What is clip art in the first place?

Before the 80s, publishing was the domain of professional printers with specialized machines. Regular people could use typewriters, which produced only text and typically in a single font. The first desktop publishing (DTP) software for home computers was released in the 1980s, but it became truly widespread in the 90s as computers’ graphical capabilities increased. By the end of the 90s there was no birthday party invitation, church fundraiser flyer, or school show poster that wasn’t created by desktop publishing.

The ability to use multiple fonts, text sizes, and colours was neat, but eye-catching graphics needed something more visual. Artistic ability was as unevenly distributed then as today, and the drawing packages of the day made original creation particularly difficult.
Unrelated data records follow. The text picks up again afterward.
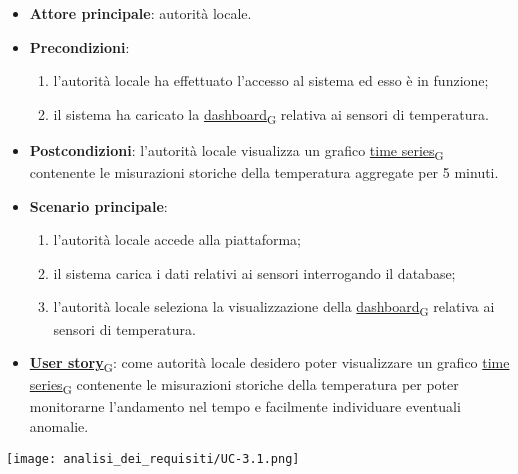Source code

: \begin{itemize}
	\item \textbf{Attore principale}: autorità locale.
	\item \textbf{Precondizioni}:
	      \begin{enumerate}
		      \item l'autorità locale ha effettuato l'accesso al sistema ed esso è in funzione;
		      \item il sistema ha caricato la \href{https://7last.github.io/docs/rtb/documentazione-interna/glossario\#dashboard}{dashboard\textsubscript{G}} relativa ai sensori di temperatura.
	      \end{enumerate}
	\item \textbf{Postcondizioni}: l'autorità locale visualizza un grafico \href{https://7last.github.io/docs/rtb/documentazione-interna/glossario\#time-series}{time series\textsubscript{G}} contenente le misurazioni storiche
	      della temperatura aggregate per 5 minuti.
	\item \textbf{Scenario principale}:
	      \begin{enumerate}
		      \item l'autorità locale accede alla piattaforma;
		      \item il sistema carica i dati relativi ai sensori interrogando il database;
		      \item l'autorità locale seleziona la visualizzazione della \href{https://7last.github.io/docs/rtb/documentazione-interna/glossario\#dashboard}{dashboard\textsubscript{G}} relativa ai sensori di temperatura.
	      \end{enumerate}
	\item \href{https://7last.github.io/docs/rtb/documentazione-interna/glossario\#user-story}{\textbf{User story}\textsubscript{G}}: come autorità locale desidero poter visualizzare un grafico \href{https://7last.github.io/docs/rtb/documentazione-interna/glossario\#time-series}{time series\textsubscript{G}} contenente le misurazioni storiche della temperatura
	      per poter monitorarne l'andamento nel tempo e facilmente individuare eventuali anomalie.
\end{itemize}
\begin{center}
	\texttt{[image: analisi\_dei\_requisiti/UC-3.1.png]}
\end{center}

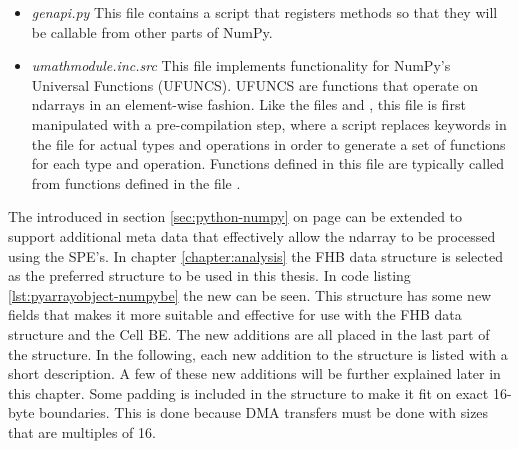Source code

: \begin{itemize}
 \item{\textit{genapi.py} This file contains a script that registers methods so
 that they will be callable from other parts of NumPy.}

 \item{\textit{umathmodule.inc.src} This file implements functionality for
 NumPy's Universal Functions (UFUNCS). UFUNCS are functions that
 operate on ndarrays in an element-wise fashion. Like the files
 and , this file is first
 manipulated with a pre-compilation step, where a script replaces
 keywords in the file for actual types and operations in order to
 generate a set of functions for each type and operation. Functions
 defined in this file are typically called from functions defined in
 the file .}
\end{itemize}

The  introduced in section \ref{sec:python-numpy}
on page \pageref{sec:python-numpy} can be extended to support
additional meta data that effectively allow the ndarray to be
processed using the SPE's. In chapter \ref{chapter:analysis} the FHB
data structure is selected as the preferred structure to be used in
this thesis. In code listing \ref{lst:pyarrayobject-numpybe} the
new  can be seen. This structure has some new
fields that makes it more suitable and effective for use with the FHB
data structure and the Cell BE. The new additions are all placed in
the last part of the structure. In the following, each new addition to
the structure is listed with a short description. A few of these new
additions will be further explained later in this chapter. Some
padding is included in the structure to make it fit on exact 16-byte
boundaries. This is done because DMA transfers must be done with sizes
that are multiples of 16.

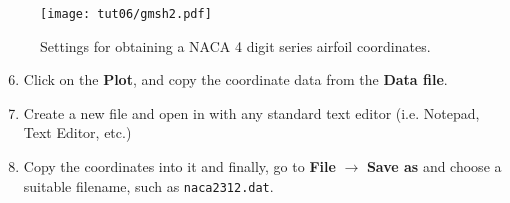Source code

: \begin{figure}[H]
    \centering
    \texttt{[image: tut06/gmsh2.pdf]}
    \caption{Settings for obtaining a NACA 4 digit series airfoil coordinates.}
    \label{fig6:gmsh2}
\end{figure}
\begin{enumerate}[label=\arabic*)]
	\setcounter{enumi}{5}
	\item Click on the \textbf{Plot}, and copy the coordinate data from the \textbf{Data file}.
	\item Create a new file and open in with any standard text editor (i.e. Notepad, Text Editor, etc.)
	\item Copy the coordinates into it and finally, go to \textbf{File} $\rightarrow$ \textbf{Save as} and choose a suitable filename, such as \texttt{naca2312.dat}.
\end{enumerate}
There was a need for small, licensed images to illustrate how rad your event was going to be.

Enter: clip art! DTP packages came with small libraries covering many use cases, but once you’d received a handful of invitations to birthday parties, you recognized the same balloons and cake images appearing again and again. The height of cool would be to have unique clip art with which to dazzle your prospective guests.

Imagine It! 555,000+

The creators of this specific library were clearly going for quantity as a selling point, with the 40-CD pack and the sheer number of files. It’s not all clip art: one CD is fonts, 13 are bitmaps (the clip art), 11 are photos, 8 for vector images, and 3 for web assets.

The bitmap CDs are organized into folders for different themes, such as Advertising->Art. The examples below would definitely have been used for school shows! Note the convenient blank space for show details in the second one.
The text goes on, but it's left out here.